But I never thought I would see him end up in a feature-length film.
But there on the shelf at Blockbuster last week was the movie, an adolescent baseball fantasy called The Last Home Run, which was filmed in Lake Worth. And there in the credit lines, beneath all the actors and actresses of the two-legged variety, was our mental mutt: ``Marley the Dog as himself.''
When we took Marley to the audition in 1995, director Bob Gosse, of the New York studio The Shooting Gallery, said, ``We're looking for a big, dumb, loopy dog to play the family pet.''
From the first moment Marley crashed onto the set, knocking over a production assistant and galloping off with her checkbook, there was no question he was right for the part.

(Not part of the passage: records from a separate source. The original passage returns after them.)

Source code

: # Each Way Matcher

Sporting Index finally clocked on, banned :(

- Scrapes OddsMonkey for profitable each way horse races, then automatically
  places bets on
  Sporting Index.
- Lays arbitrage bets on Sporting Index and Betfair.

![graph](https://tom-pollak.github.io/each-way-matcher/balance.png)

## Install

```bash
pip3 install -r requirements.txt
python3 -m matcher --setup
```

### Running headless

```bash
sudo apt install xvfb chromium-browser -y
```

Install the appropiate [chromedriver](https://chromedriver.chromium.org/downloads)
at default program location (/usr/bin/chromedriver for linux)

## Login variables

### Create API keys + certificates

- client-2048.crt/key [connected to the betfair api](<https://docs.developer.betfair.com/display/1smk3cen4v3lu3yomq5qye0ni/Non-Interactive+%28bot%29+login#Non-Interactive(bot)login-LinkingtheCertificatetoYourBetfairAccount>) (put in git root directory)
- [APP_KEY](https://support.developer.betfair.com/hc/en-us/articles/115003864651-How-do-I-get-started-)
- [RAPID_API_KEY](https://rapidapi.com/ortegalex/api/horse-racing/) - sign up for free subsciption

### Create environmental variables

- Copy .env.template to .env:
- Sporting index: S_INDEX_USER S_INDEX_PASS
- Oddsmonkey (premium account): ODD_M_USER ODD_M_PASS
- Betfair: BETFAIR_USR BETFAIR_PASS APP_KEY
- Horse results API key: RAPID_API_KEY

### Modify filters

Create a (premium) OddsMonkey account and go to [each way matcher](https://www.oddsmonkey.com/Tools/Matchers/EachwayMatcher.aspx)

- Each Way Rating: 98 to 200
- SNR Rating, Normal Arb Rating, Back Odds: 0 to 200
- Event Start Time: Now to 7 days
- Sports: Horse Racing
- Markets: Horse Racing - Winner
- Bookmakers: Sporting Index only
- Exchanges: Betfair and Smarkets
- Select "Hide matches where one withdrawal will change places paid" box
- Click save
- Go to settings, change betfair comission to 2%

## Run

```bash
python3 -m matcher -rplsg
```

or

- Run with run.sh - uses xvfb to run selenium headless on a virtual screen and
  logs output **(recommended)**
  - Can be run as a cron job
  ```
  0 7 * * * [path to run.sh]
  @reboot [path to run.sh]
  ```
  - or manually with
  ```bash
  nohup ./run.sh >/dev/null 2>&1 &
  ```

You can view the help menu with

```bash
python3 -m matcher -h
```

It also didn't hurt that he was the only dog to try out.
So our 90-pound loopy lab was in, playing himself, panting and peeing and stealing crackers off the cast buffet table.
``The dog's a little nutty,'' Gosse announced on Day 1. ``But unless he completely overpowers the scene, we're not going to cut. Just keep it rolling.''
Lights, cameras, mayhem!
And roll they did. In one scene, actress Danielle Comerford, a student at the Palm Beach County School of the Arts, was talking on the phone in the foreground, while behind her Marley was locked in mortal combat with his leash.
I was certain we wouldn't be invited back. But the next morning, Gosse was ebullient. The previous day's footage, he declared, was ``hilarious, just hilarious.''
Yeah, that was our Marley.
This was a low-budget shoot, and you can probably guess who the only unpaid cast member was. But Marley didn't care. He was just happy to have new ankles to sniff.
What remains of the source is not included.